4 of 5 people found the following review helpful
on 28 March 2012
These Cologne radio broadcasts from 1957 & 1958 show the Hungarian pianist Annie Fischer to be an artist to her fingertips. She captures the intimate lyrical poetry of the duet between clarinet and piano in the first movement of Schumann's piano concerto ideally. The second movement Intermezzo is deeply moving while her lively account of the Finale benefits from a tempo that gives the music time to speak without being rushed off its feet. Fischer's Beethoven has plenty of strength, energy and brio in the 'Eroica' Variations and in the second prestissimo movement of the Sonata in E major Op.109. She plays the final movement with an expressive cantabile tone quality that reaches the soul of this profound music.
1 of 2 people found the following review helpful
on 24 June 2013
I first heard Annie Fischer play Schumann's Piano Concerto over forty years ago, when I hired a Vinyl LP from the local Library. I found her interpretation so moving, it was clear to me even then that here was a Pianist supreme, who felt with passion, every note she played. I vowed then, that I would one day travel to wherever, to see her in Concer. But alas with the distractions of modern life and family, the years rolled by until it was too late - Annie had been lost to us all, if I remember correctly I believe in 1997. As this piece is a favourite of mine, I have several different recordings by other eminent Pianists, including Martha Argerich, and Leonard Pennario, each brilliant in their virtuosity, but none as moving as Annie Fischer.
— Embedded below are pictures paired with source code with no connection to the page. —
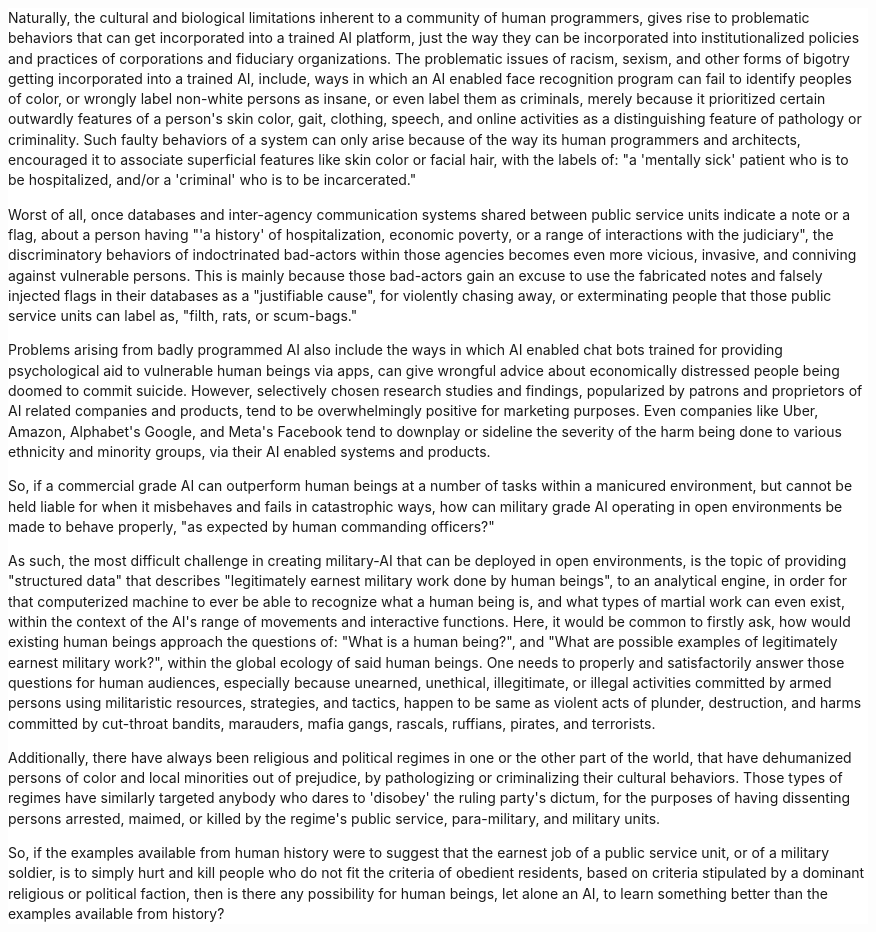 Naturally, the cultural and biological limitations inherent to a community of human programmers, gives rise to problematic behaviors that can get incorporated into a trained AI platform, just the way they can be incorporated into institutionalized policies and practices of corporations and fiduciary organizations. The problematic issues of racism, sexism, and other forms of bigotry getting incorporated into a trained AI, include, ways in which an AI enabled face recognition program can fail to identify peoples of color, or wrongly label non-white persons as insane, or even label them as criminals, merely because it prioritized certain outwardly features of a person's skin color, gait, clothing, speech, and online activities as a distinguishing feature of pathology or criminality. Such faulty behaviors of a system can only arise because of the way its human programmers and architects, encouraged it to associate superficial features like skin color or facial hair, with the labels of: "a 'mentally sick' patient who is to be hospitalized, and/or a 'criminal' who is to be incarcerated." 

Worst of all, once databases and inter-agency communication systems shared between public service units indicate a note or a flag, about a person having "'a history' of hospitalization, economic poverty, or a range of interactions with the judiciary", the discriminatory behaviors of indoctrinated bad-actors within those agencies becomes even more vicious, invasive, and conniving against vulnerable persons. This is mainly because those bad-actors gain an excuse to use the fabricated notes and falsely injected flags in their databases as a "justifiable cause", for violently chasing away, or exterminating people that those public service units can label as, "filth, rats, or scum-bags." 

Problems arising from badly programmed AI also include the ways in which AI enabled chat bots trained for providing psychological aid to vulnerable human beings via apps, can give wrongful advice about economically distressed people being doomed to commit suicide. However, selectively chosen research studies and findings, popularized by patrons and proprietors of AI related companies and products, tend to be overwhelmingly positive for marketing purposes. Even companies like Uber, Amazon, Alphabet's Google, and Meta's Facebook tend to downplay or sideline the severity of the harm being done to various ethnicity and minority groups, via their AI enabled systems and products. 

So, if a commercial grade AI can outperform human beings at a number of tasks within a manicured environment, but cannot be held liable for when it misbehaves and fails in catastrophic ways, how can military grade AI operating in open environments be made to behave properly, "as expected by human commanding officers?" 

As such, the most difficult challenge in creating military-AI that can be deployed in open environments, is the topic of providing "structured data" that describes "legitimately earnest military work done by human beings", to an analytical engine, in order for that computerized machine to ever be able to recognize what a human being is, and what types of martial work can even exist, within the context of the AI's range of movements and interactive functions. Here, it would be common to firstly ask, how would existing human beings approach the questions of: "What is a human being?", and "What are possible examples of legitimately earnest military work?", within the global ecology of said human beings. One needs to properly and satisfactorily answer those questions for human audiences, especially because unearned, unethical, illegitimate, or illegal activities committed by armed persons using militaristic resources, strategies, and tactics, happen to be same as violent acts of plunder, destruction, and harms committed by cut-throat bandits, marauders, mafia gangs, rascals, ruffians, pirates, and terrorists.   

Additionally, there have always been religious and political regimes in one or the other part of the world, that have dehumanized persons of color and local minorities out of prejudice, by pathologizing or criminalizing their cultural behaviors. Those types of regimes have similarly targeted anybody who dares to 'disobey' the ruling party's dictum, for the purposes of having dissenting persons arrested, maimed, or killed by the regime's public service, para-military, and military units. 

So, if the examples available from human history were to suggest that the earnest job of a public service unit, or of a military soldier, is to simply hurt and kill people who do not fit the criteria of obedient residents, based on criteria stipulated by a dominant religious or political faction, then is there any possibility for human beings, let alone an AI, to learn something better than the examples available from history?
For those who take interest in the life of the Composer, Schumann's Concerto was met with derision and poor revues at the time, because he had dared to change the accepted format of the day, along with comments like 'He should stick to what he knows'!!. He was deeply upset by this, to the extent that he never again wrote a Piano Concerto despite being quite prolific in other area's of Music. It was only after his death that the piece really became appreciated to the extent where it is now considered by many to be among the very best of Piano Concerto's. This recording then, in my view, evokes Annie Fischer's understanding of the piece along with an understanding of the Composer. Despite being an aging Mono recording, Annie's rendition remains the best of all.